---------- Given data ----------

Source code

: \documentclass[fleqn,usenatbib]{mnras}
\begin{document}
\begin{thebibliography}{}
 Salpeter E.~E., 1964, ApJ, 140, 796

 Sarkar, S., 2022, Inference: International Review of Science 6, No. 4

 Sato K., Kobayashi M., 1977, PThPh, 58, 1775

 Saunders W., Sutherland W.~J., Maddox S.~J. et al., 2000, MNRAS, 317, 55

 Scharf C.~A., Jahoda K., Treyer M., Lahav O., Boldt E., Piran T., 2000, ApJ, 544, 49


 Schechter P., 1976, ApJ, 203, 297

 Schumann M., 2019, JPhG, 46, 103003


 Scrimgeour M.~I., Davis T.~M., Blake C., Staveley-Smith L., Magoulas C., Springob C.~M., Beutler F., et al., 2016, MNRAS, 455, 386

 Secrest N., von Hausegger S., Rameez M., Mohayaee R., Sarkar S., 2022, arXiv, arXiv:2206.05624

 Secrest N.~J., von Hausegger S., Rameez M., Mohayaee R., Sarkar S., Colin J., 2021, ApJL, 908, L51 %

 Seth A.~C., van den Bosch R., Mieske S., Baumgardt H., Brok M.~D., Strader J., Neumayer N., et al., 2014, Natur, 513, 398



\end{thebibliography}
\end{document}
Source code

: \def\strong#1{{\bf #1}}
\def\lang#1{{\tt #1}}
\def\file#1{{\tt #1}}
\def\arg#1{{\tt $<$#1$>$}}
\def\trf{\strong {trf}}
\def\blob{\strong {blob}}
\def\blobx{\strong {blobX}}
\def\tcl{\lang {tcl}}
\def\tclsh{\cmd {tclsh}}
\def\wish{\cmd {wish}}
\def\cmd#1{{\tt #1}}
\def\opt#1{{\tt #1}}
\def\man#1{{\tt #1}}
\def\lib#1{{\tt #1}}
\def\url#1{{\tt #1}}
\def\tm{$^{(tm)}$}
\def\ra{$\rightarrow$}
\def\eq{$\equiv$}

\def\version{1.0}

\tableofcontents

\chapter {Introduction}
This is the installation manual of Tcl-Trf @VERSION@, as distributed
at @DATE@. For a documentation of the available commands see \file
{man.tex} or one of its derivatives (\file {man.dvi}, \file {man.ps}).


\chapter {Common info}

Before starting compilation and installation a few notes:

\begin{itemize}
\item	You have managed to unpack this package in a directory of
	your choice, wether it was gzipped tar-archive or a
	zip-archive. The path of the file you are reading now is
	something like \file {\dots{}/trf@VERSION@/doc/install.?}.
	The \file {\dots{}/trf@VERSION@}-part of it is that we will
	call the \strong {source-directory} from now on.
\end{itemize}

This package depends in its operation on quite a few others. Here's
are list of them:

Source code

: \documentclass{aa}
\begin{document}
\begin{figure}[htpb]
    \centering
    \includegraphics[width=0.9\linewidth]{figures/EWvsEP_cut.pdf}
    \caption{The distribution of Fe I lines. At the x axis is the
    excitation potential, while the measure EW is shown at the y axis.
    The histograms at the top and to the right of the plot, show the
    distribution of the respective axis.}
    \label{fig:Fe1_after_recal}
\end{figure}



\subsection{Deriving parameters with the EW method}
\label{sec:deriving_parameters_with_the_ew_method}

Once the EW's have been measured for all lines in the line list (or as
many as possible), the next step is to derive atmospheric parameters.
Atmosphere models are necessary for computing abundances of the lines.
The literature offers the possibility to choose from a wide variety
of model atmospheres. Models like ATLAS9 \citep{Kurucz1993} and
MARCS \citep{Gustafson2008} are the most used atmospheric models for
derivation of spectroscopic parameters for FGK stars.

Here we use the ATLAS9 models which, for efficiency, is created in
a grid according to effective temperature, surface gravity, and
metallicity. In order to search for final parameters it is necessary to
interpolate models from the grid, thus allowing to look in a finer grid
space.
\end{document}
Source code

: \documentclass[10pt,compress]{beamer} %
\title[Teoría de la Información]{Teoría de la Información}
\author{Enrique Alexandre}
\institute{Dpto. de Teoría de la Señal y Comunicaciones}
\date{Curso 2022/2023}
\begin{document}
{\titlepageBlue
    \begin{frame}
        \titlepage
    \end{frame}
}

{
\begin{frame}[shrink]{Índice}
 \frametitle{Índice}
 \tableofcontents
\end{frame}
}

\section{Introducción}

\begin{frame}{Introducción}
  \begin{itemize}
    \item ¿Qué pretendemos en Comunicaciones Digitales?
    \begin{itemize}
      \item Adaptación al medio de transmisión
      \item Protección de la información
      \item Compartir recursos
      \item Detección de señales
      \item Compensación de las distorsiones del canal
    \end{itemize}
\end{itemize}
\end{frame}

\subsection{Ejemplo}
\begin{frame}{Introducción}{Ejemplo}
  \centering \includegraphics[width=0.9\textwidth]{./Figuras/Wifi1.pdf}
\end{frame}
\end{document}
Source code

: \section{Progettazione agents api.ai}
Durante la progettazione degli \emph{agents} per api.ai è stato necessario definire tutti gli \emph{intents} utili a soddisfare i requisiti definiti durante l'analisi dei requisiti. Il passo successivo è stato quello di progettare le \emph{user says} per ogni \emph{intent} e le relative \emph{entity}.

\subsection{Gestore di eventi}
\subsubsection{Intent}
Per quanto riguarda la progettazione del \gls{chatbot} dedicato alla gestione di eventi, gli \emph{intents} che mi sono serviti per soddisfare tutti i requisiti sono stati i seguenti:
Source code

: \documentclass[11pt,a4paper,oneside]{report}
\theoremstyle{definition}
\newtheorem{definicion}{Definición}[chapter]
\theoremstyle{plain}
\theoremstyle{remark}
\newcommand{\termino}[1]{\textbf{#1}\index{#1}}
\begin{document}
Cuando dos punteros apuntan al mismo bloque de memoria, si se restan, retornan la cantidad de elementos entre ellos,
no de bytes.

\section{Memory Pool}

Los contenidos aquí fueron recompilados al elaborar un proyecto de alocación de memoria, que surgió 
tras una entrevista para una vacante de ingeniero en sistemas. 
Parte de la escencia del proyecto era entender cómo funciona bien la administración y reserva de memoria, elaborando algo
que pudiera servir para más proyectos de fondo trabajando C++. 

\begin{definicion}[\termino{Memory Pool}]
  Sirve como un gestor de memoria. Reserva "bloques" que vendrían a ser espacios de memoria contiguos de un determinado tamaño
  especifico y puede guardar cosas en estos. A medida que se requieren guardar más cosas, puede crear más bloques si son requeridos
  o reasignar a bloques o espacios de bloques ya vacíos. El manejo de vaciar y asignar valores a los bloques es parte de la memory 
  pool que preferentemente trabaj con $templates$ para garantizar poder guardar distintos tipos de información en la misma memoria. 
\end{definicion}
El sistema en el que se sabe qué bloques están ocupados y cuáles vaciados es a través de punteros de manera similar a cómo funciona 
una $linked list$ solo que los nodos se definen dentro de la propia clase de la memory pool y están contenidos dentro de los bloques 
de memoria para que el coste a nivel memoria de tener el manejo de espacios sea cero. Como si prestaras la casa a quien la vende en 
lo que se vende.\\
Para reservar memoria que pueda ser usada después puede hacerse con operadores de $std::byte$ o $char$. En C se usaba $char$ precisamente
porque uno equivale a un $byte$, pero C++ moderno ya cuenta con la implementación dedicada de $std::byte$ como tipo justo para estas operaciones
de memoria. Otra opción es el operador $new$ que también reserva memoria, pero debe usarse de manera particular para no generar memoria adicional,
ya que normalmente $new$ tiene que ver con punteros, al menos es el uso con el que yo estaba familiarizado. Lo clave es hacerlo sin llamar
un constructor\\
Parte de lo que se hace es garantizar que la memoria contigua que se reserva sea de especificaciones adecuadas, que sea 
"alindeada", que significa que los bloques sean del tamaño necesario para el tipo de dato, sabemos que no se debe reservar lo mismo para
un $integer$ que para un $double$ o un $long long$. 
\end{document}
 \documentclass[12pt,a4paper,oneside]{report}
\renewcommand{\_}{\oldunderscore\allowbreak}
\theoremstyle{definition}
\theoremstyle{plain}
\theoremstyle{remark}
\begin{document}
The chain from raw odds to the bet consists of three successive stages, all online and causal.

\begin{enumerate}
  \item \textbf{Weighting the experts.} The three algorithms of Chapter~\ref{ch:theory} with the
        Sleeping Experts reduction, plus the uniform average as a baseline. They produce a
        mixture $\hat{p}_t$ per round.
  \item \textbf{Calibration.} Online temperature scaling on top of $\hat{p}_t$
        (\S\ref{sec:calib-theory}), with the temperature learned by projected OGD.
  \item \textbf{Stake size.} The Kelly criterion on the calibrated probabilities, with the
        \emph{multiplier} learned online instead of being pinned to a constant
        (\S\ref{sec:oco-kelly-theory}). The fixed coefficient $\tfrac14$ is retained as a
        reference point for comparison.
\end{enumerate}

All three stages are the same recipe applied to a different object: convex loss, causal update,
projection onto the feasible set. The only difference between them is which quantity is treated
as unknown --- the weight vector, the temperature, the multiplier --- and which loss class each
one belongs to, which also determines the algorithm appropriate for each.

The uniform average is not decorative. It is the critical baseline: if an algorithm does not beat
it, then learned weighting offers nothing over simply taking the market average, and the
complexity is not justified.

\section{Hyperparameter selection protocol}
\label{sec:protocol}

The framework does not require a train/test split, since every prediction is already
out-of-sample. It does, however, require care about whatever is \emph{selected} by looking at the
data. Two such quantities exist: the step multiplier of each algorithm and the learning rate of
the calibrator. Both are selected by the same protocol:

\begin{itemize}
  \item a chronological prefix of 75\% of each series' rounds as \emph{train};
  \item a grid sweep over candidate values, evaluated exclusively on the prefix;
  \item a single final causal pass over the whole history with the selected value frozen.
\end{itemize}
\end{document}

----------

* [Exercise prompt]:
Could you return all lines from the data above that contain the string "archive"?

* [Answer section]:
	your choice, wether it was gzipped tar-archive or a
	zip-archive. The path of the file you are reading now is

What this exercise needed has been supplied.